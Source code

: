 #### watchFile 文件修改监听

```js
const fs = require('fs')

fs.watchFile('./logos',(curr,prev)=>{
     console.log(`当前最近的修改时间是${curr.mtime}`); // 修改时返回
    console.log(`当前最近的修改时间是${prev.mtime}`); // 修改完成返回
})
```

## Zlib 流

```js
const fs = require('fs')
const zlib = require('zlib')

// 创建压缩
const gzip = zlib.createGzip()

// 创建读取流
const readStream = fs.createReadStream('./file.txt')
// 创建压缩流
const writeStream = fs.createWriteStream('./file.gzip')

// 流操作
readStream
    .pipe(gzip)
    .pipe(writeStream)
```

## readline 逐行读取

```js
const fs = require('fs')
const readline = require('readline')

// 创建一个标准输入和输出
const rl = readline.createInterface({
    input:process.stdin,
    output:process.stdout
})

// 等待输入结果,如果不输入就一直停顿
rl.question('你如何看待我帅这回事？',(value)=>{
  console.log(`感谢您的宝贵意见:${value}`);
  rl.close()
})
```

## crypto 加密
--
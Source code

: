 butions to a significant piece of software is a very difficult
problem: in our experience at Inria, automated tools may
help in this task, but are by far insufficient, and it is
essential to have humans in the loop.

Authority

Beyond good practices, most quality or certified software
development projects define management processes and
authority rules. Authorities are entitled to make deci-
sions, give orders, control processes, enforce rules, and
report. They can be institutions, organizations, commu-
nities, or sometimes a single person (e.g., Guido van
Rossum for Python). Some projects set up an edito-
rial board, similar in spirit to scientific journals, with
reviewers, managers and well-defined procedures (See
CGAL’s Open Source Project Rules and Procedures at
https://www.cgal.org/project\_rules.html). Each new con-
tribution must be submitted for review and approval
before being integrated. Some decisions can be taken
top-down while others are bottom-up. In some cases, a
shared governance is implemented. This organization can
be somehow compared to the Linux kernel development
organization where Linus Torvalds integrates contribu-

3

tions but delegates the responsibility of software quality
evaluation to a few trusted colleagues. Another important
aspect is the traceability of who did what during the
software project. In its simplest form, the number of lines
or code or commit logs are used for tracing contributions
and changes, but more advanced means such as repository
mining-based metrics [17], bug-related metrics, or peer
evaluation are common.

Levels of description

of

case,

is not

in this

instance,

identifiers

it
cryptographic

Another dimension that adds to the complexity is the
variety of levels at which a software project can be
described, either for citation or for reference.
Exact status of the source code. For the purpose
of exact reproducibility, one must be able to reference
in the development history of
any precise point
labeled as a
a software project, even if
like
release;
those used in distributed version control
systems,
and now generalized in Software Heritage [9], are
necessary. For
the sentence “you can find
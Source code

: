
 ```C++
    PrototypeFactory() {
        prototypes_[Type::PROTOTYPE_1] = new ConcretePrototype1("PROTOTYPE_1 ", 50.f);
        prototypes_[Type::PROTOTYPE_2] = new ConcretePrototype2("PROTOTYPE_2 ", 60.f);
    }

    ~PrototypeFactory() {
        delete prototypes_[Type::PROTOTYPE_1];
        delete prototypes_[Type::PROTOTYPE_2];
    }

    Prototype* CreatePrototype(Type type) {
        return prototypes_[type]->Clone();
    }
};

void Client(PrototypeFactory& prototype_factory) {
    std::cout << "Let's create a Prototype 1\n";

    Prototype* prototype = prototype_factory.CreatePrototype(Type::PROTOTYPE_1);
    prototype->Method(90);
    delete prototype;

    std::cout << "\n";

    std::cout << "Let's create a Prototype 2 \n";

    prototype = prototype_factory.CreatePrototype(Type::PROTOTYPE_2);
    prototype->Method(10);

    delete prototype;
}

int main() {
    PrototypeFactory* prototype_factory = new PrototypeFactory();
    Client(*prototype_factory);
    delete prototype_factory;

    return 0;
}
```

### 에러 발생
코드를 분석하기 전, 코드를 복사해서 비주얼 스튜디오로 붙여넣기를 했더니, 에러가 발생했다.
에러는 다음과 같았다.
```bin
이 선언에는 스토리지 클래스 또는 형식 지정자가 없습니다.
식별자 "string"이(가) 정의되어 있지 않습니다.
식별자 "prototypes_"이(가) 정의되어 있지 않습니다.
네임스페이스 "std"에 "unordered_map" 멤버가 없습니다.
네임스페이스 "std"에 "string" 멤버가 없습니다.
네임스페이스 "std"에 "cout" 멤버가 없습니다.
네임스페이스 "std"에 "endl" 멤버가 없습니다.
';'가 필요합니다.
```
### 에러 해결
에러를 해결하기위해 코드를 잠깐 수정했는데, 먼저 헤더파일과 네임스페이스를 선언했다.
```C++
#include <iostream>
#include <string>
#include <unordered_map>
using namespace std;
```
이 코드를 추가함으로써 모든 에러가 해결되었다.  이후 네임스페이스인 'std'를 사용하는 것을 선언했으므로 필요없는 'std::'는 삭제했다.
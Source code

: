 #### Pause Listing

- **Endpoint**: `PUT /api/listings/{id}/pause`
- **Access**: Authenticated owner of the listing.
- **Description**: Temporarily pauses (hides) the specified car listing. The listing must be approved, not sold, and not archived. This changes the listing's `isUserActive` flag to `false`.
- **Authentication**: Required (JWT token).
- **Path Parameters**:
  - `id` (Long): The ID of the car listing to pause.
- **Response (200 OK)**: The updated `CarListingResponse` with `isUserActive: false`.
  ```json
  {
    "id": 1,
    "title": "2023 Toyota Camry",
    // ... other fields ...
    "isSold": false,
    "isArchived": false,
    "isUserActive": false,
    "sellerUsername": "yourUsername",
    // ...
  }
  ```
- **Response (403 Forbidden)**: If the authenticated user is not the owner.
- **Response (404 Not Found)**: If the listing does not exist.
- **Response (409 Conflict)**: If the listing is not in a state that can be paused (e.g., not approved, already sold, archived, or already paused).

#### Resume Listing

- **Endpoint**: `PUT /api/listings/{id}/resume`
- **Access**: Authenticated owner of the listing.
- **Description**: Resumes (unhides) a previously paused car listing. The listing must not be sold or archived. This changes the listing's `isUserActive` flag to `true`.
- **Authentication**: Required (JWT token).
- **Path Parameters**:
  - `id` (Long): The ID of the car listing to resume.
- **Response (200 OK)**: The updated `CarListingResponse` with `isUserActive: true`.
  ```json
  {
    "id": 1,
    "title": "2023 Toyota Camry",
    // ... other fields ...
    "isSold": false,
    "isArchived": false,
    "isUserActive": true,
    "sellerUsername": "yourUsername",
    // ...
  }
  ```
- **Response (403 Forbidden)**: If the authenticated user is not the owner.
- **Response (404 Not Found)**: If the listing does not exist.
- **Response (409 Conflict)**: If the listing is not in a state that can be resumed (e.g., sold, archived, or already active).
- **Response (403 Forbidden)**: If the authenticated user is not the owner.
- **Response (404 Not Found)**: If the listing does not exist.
--
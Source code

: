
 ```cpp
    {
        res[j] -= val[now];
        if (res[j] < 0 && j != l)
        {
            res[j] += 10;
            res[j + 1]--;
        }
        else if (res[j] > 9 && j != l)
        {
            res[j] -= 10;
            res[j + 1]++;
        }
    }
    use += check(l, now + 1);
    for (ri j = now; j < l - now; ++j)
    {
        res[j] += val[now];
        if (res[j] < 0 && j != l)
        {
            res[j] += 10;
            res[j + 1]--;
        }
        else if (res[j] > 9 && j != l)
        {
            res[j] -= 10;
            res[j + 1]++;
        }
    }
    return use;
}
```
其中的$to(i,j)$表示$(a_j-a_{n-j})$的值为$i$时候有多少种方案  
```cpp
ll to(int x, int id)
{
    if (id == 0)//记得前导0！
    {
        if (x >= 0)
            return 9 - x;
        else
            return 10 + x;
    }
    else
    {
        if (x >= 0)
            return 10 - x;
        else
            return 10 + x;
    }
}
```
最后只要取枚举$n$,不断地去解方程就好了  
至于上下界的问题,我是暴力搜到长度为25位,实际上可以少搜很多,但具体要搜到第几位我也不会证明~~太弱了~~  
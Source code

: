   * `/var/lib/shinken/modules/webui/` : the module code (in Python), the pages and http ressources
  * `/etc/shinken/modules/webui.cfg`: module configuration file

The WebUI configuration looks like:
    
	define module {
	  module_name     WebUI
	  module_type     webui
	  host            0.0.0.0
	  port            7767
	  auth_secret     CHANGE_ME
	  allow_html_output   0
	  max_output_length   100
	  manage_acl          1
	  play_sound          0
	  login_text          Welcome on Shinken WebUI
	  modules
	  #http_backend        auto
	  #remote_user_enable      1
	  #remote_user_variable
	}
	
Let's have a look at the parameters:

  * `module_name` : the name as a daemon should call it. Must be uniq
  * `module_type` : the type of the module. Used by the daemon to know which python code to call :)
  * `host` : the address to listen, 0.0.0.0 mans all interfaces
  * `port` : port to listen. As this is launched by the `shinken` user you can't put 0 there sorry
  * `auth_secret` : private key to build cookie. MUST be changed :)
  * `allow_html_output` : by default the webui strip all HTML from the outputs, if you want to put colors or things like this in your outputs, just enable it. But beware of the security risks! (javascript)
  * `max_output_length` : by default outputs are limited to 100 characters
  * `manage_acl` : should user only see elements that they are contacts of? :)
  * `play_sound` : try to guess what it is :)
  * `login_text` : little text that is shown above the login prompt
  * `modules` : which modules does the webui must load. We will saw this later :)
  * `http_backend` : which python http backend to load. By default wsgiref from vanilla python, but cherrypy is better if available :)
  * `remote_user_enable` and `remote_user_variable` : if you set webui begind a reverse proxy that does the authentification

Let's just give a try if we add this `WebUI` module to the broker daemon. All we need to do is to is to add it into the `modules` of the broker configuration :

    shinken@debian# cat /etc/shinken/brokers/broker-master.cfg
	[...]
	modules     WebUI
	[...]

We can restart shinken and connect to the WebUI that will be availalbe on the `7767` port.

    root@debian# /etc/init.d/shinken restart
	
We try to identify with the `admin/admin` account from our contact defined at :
--
■ THE PROBLEM:
When a line holds the string "console", pull it out of the listing.

■ RESULT:
     console.log(`当前最近的修改时间是${curr.mtime}`); // 修改时返回
    console.log(`当前最近的修改时间是${prev.mtime}`); // 修改完成返回
  console.log(`感谢您的宝贵意见:${value}`);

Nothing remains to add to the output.